Virginia is making drastic changes which could alter the sports gambling realm.
On Jan. 23, SB 1126 was introduced by State Sen. Louise Lucas. It was then passed by the Committee on General Laws and Technology by a 9-3-1 vote.
On March 22, Gov. Ralph Northam signed the bill, which authorized a gaming study that could further the floodgates to casino gambling and online poker in the entire state.
This bill is impactful because it allows the Virginia Lottery Board to control casino gaming in the Commonwealth. The casino gaming is limited to a few cities that follow the principles described in the bill. Then, each city must vote on whether to allow casino gaming there.
Before Dec. 1, 2019 (the deadline for the report to be sent to the Chairman of the Senate Committee on General Laws Technology as well as the House Committee on General Laws), SB 1126 directs the Joint Legislative Audit and Review Commission to put together a review of the laws regarding casino gaming in other states where it is legal.
Per SB 1126 this is laid out:
“The bill contains enactment clauses that prohibit (i) any referendum from being held prior to the publication of the JLARC findings and recommendations regarding casino gaming or after January 1, 2021, and (ii) the Board from issuing a license to operate a gaming operation before July 1, 2020. The bill also provides that amendments to the Code of Virginia that are made in the bill will not become effective unless reenacted by the 2020 Session of the General Assembly.”

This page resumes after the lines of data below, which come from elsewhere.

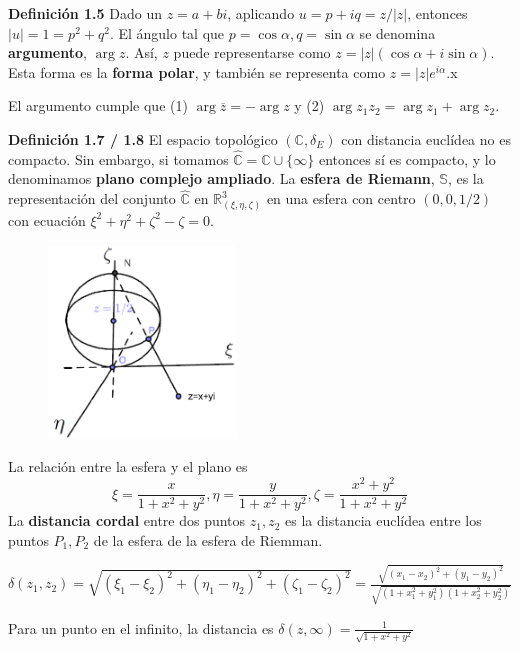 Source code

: \documentclass[a4paper, 11pt]{extarticle}
\newcommand{\defi}[1]{\textcolor{azul}{\textbf{Definición #1}}}
\begin{document}
\begin{multicols*}{2}
\defi{1.5} Dado un \(z = a + bi\), aplicando \(u = p + iq = z/|z|\),
entonces \(|u| = 1 = p^2 + q^2\). El ángulo tal que \(p = \cos \alpha, q =
\sin \alpha\) se denomina \textbf{argumento}, \(\arg z\).  Así, \(z\) puede representarse como \(z
= |z|(\cos  \alpha  + i \sin \alpha )\). Esta forma es la \textbf{forma polar}, y
también se representa como \(z = |z|e^{i\alpha}\).x 

El argumento cumple que (1) \(\arg \overline{z} = - \arg z\) y (2) \(\arg
z_1z_2 = \arg z_1 + \arg z_2\).

\defi{1.7 / 1.8} El espacio topológico \((\mathbb{C}, \delta_E)\) con distancia
euclídea no es compacto. Sin embargo, si tomamos \(\hat{\mathbb{C}} =
\mathbb{C} \cup \{ \infty \}\) entonces sí es compacto, y lo denominamos \textbf{plano
complejo ampliado}. La \textbf{esfera de Riemann}, \(\mathbb{S}\), es la representación del conjunto \(\hat{\mathbb{C}}\) en \(\mathbb{R}^3_{(\xi, \eta, \zeta)}\) en una esfera con
centro \((0, 0, 1/2)\) con ecuación \(\xi^{2}+\eta^{2}+\zeta^{2}-\zeta=0\).
\begin{figure}[H]
\centering
\includegraphics[width=5cm]{imagenes/esfera.png}
\end{figure}
La relación entre la esfera y el plano es 
\[ \xi=\frac{x}{1+x^{2}+y^{2}}, \eta=\frac{y}{1+x^{2}+y^{2}}, \zeta=\frac{x^{2}+y^{2}}{1+x^{2}+y^{2}} \]
La \textbf{distancia cordal} entre dos puntos \(z_1,z_2\) es la distancia euclídea 
entre los puntos \(P_1,P_2\) de la esfera de la esfera de Riemman.

\(\delta(z_1,z_2) =
 \sqrt{\left(\xi_{1}-\xi_{2}\right)^{2}+\left(\eta_{1}-\eta_{2}\right)^{2}+\left(\zeta_{1}-\zeta_{2}\right)^{2}}
 = \frac{\sqrt{\left(x_{1}-x_{2}\right)^{2}+\left(y_{1}-y_{2}\right)^{2}}}{
\sqrt{\left(1+x_{1}^{2}+y_{1}^{2}\right)\left(1+x_{2}^{2}+y_{2}^{2}\right)}}\)

Para un punto en el infinito, la distancia es \(\delta(z, \infty)=\frac{1}{\sqrt{1+x^{2}+y^{2}}}\)

\end{multicols*}
\pagebreak
\end{document}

Though Northam signed the bill, the fate of gaming in Virginia will come down to the study’s findings and the residents of the cities in question. Most governors pitch these kinds of moves as huge revenue boosts and jobs. That is exactly what Northam is doing to get this initiative going.
Many states now have legal casinos and Virginia is fighting for just that. Once again, this bill does not in fact legalize gambling and this review that is underway will be very important as findings are reported.
It could be a while, but the odds are in Virginia’s favor for this bill to pass.
The first step is a second passage by the General Assembly next January. All 40 seats in the state Senate and all 100 in the House of Delegates are up for election in November. So the State General Assembly could be drastically different than the one that passed the gaming study provision this spring.
Casinos likely would not even start construction for two years and online gaming might not even start anytime soon in Virginia. But the process is on track and many in Virginia are making it a priority right now.